Dalam hukum ekonomi yang dikembangkan imperialisme, mulai dari liberalisme hingga neo-liberalisme di tahun 1970an, tentu akan selalu berhari depan krisis yang melanda. Kebijakan apapun yang dilahirkan imperialisme di dunia, akan selalu jatuh pada jurang krisis yang semakin membuat rakyat dunia kehilangan pekerjaan, pendapatan menurun, pengangguran hingga perampokan-perampokan SDA secara barbar.
Sejarah G7
Hal ini
kemudian yang mendasari pembentukan G7 sebagai usaha untuk mengkonsolidasikan
dunia guna menyelamatkan borjuasi-borjuasi internasional, perusahan transnasional
atas krisis di tahun 1970. Krisis yang semakin akut semasa itu, ditandai dengan
tindakan-tindakan embargo atas energi sebagai usaha spekulan-spekulan
imperialisme untuk menjalankan praktek monopoli. Di sisi lain, perang agresi
dan konspirasi imperialisme AS di
negara-negara dunia ketiga untuk mendirikan negara bonekanya semasa perang
dingin, semakin memperparah krisis.
Empat negara
menjadi penggagas. Perancis, Inggris,
Jerman, dan Amerika Serikat mengadakan pertemuan pada 25 Maret 1973 untuk
mendiskusikan penyelamatan borjuasi internasional atas krisis imperialisme itu.

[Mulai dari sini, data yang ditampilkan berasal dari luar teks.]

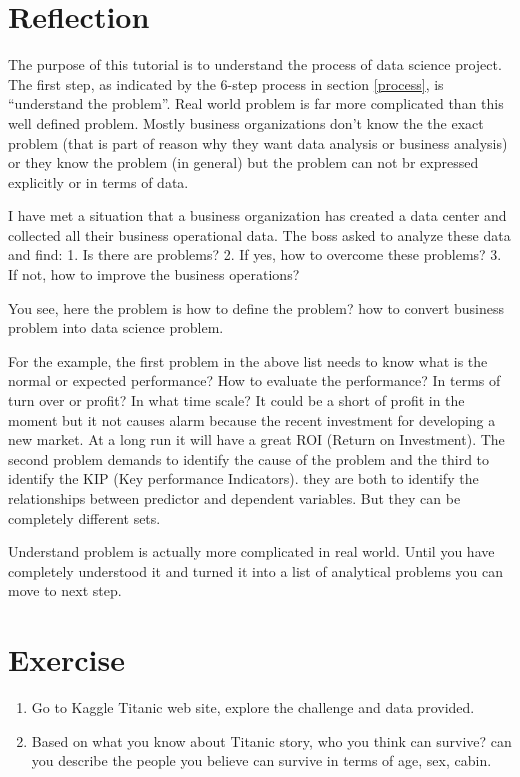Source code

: \documentclass[
]{book}
\providecommand{\tightlist}{%
  \setlength{\itemsep}{0pt}\setlength{\parskip}{0pt}}
\begin{document}
\hypertarget{reflection}{%
\section{Reflection}\label{reflection}}

The purpose of this tutorial is to understand the process of data science project. The first step, as indicated by the 6-step process in section \ref{process}, is ``understand the problem''. Real world problem is far more complicated than this well defined problem. Mostly business organizations don't know the the exact problem (that is part of reason why they want data analysis or business analysis) or they know the problem (in general) but the problem can not br expressed explicitly or in terms of data.

I have met a situation that a business organization has created a data center and collected all their business operational data. The boss asked to analyze these data and find:
1. Is there are problems?
2. If yes, how to overcome these problems?
3. If not, how to improve the business operations?

You see, here the problem is how to define the problem? how to convert business problem into data science problem.

For the example, the first problem in the above list needs to know what is the normal or expected performance? How to evaluate the performance? In terms of turn over or profit? In what time scale? It could be a short of profit in the moment but it not causes alarm because the recent investment for developing a new market. At a long run it will have a great ROI (Return on Investment). The second problem demands to identify the cause of the problem and the third to identify the KIP (Key performance Indicators). they are both to identify the relationships between predictor and dependent variables. But they can be completely different sets.

Understand problem is actually more complicated in real world. Until you have completely understood it and turned it into a list of analytical problems you can move to next step.

\hypertarget{exercise}{%
\section*{Exercise}\label{exercise}}


\begin{enumerate}
\def\labelenumi{\arabic{enumi}.}
\tightlist
\item
  Go to Kaggle Titanic web site, explore the challenge and data provided.
\item
  Based on what you know about Titanic story, who you think can survive? can you describe the people you believe can survive in terms of age, sex, cabin.
\end{enumerate}
\end{document}
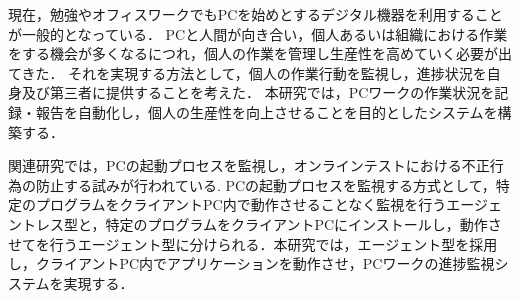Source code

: 現在，勉強やオフィスワークでもPCを始めとするデジタル機器を利用することが一般的となっている．
PCと人間が向き合い，個人あるいは組織における作業をする機会が多くなるにつれ，個人の作業を管理し生産性を高めていく必要が出てきた．
それを実現する方法として，個人の作業行動を監視し，進捗状況を自身及び第三者に提供することを考えた．
本研究では，PCワークの作業状況を記録・報告を自動化し，個人の生産性を向上させることを目的としたシステムを構築する．

関連研究では，PCの起動プロセスを監視し，オンラインテストにおける不正行為の防止する試みが行われている.
PCの起動プロセスを監視する方式として，特定のプログラムをクライアントPC内で動作させることなく監視を行うエージェントレス型と，特定のプログラムをクライアントPCにインストールし，動作させてを行うエージェント型に分けられる．本研究では，エージェント型を採用し，クライアントPC内でアプリケーションを動作させ，PCワークの進捗監視システムを実現する．
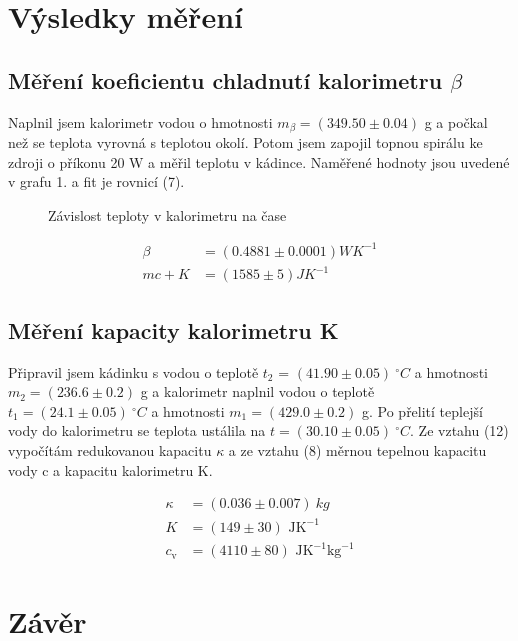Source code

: \documentclass[a4paper,11pt]{article}
\begin{document}
\section{Výsledky měření}

\subsection{Měření koeficientu chladnutí kalorimetru $\beta$}

Naplnil jsem kalorimetr vodou o hmotnosti $m_{\beta} = (349.50 \pm 0.04)$ g a počkal než se teplota vyrovná s teplotou okolí. Potom jsem zapojil topnou spirálu ke zdroji o příkonu 20 W a měřil teplotu v kádince. Naměřené hodnoty jsou uvedené v grafu 1. a fit je rovnicí (7).

\begin{figure}[htpb]
  \centering
  
  \caption{Závislost teploty v kalorimetru na čase}
  \vspace{-30pt}
\end{figure}


\begin{align*}
  \beta &= (0.4881 \pm 0.0001) WK^{-1} \\
  mc + K &= (1585 \pm 5) JK^{-1}
\end{align*}

\vspace{5pt}

\subsection{Měření kapacity kalorimetru K}

Připravil jsem kádinku s vodou o teplotě $t_2$ = $ (41.90 \pm 0.05)\ ^{\circ}C$ a hmotnosti $m_2 = (236.6 \pm 0.2)$ g a kalorimetr naplnil vodou o teplotě $t_1 = (24.1 \pm 0.05)\ ^{\circ}C$ a hmotnosti $m_1 = (429.0 \pm 0.2)$ g. Po přelití teplejší vody do kalorimetru se teplota ustálila na $t=(30.10 \pm 0.05)\ ^{\circ}C$. Ze vztahu (12) vypočítám redukovanou kapacitu $\kappa$ a ze vztahu (8) měrnou tepelnou kapacitu vody c a kapacitu kalorimetru K.


\begin{align*}
  \kappa &= (0.036 \pm 0.007)\ kg \\
  K &= (149 \pm 30) \text{ JK}^{-1} \\
  c_{\text{v}} &=  (4110 \pm 80) \text{ JK}^{-1}\text{kg}^{-1}
\end{align*}

\section{Závěr}
\end{document}
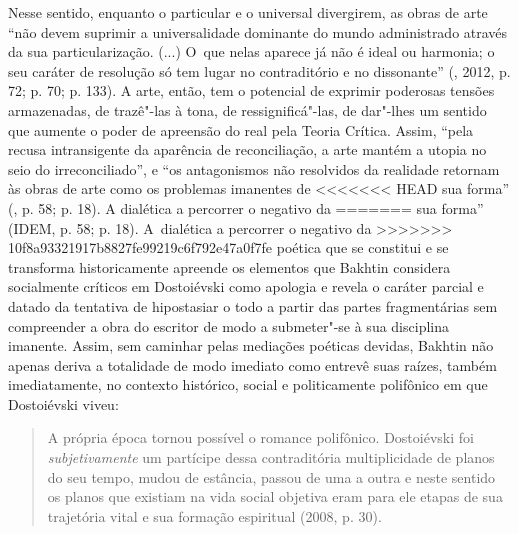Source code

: {{Nesse sentido, enquanto o particular e o universal divergirem, as obras
de arte ``não devem suprimir a universalidade dominante do mundo
administrado através da sua particularização. (...) O~que nelas aparece
já não é ideal ou harmonia; o seu caráter de resolução só tem lugar no
contraditório e no dissonante'' (, 2012, p. 72; p. 70; p. 133). A
arte, então, tem o potencial de exprimir poderosas tensões armazenadas,
de trazê"-las à tona, de ressignificá"-las, de dar"-lhes um sentido que
aumente o poder de apreensão do real pela Teoria Crítica. Assim, ``pela
recusa intransigente da aparência de reconciliação, a arte mantém a
utopia no seio do irreconciliado'', e ``os antagonismos não resolvidos
da realidade retornam às obras de arte como os problemas imanentes de
<<<<<<< HEAD
sua forma'' (, p. 58; p. 18). A dialética a percorrer o negativo da
=======
sua forma'' (IDEM, p. 58; p. 18). A~dialética a percorrer o negativo da
>>>>>>> 10f8a93321917b8827fe99219c6f792e47a0f7fe
poética que se constitui e se transforma historicamente apreende os
elementos que Bakhtin considera socialmente críticos em Dostoiévski como
apologia e revela o caráter parcial e datado da tentativa de hipostasiar
o todo a partir das partes fragmentárias sem compreender a obra do
escritor de modo a submeter"-se à sua disciplina imanente. Assim, sem
caminhar pelas mediações poéticas devidas, Bakhtin não apenas deriva a
totalidade de modo imediato como entrevê suas raízes, também
imediatamente, no contexto histórico, social e politicamente polifônico
em que Dostoiévski viveu:

\begin{quote}
A própria época tornou possível o romance polifônico. Dostoiévski foi
\emph{subjetivamente} um partícipe dessa contraditória multiplicidade de
planos do seu tempo, mudou de estância, passou de uma a outra e neste
sentido os planos que existiam na vida social objetiva eram para ele
etapas de sua trajetória vital e sua formação espiritual (2008, p. 30).
\end{quote}

}}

Pada Oktober tahun yang sama, Jepang bergabung dalam forum diskusi tersebut,
sehingga dikemudian hari kelompok lima negara ini disebut dengan istilah the
Group of Five (G5).
Beberapa
tahun kemudian, group ini menambah jumlah anggota menjadi tujuh dengan masuknya
Italia (1975) dan Kanada (1976) sebagai anggota baru. Dari sinilah kemudian
dikenal istilah the Group of Seven (G7). Lebih lanjut, pada 1997 Rusia
juga bergabung dalam kelompok G7, sehingga mengubah nama G7 menjadi G8 (the
Group of Eight). Dan Krisis di Ukraina menyebabkan Rusia keluar dari
pertemuan G8 pada 2014 lalu, sehingga jumlah negara anggota menjadi tujuh dan
mengubah nama forum tersebut kembali ke G7.
Hakekatnya
G7 ini adalah konsolidasi di antara negara imperialisme untuk menjalankan skema
jahat borjuasi-borjuasi internasionalnya, perusahan-perusahaan transnasional
(MNc/TNc) di dalam menguasai perekonomian di seluruh dunia. Pembagian diantara
mereka atas dunia telah usai. Tidak akan ada negara jajahan dan setengah
jajahan bisa mewujudkan negara rakyat atau bahkan menjadi negara kapitalisme. Sebab G7
akan selalu menghambat kemajuan negara-negara berkembang. Maka Jalan
satu-satunya hanyalah melalui perjuangan klas rakyat dunia menghancurkan
imperialisme, feodalisme dan rejim reaksioner sebagai syarat kebebasan bagi
rakyat dunia.
Sementara
kontekstual keadaan saat ini, AS memimpin negara-negara G7 lainnya untuk keluar
dari krisis sejak 2008 yang semakin akut dan mengkeroposi sistem imperialisme
itu sendiri. Imperialisme AS beserta sekutunya di G7 hanya akan merumuskan pencurian yang berlipat-ganda
terhadap nilai lebih klas buruh dan merampok hasil kerja rakyat dunia.
Relevansi
G7 terhadap kesejahteraan dunia hanyalah ilusi yang dibangun atas forum ini.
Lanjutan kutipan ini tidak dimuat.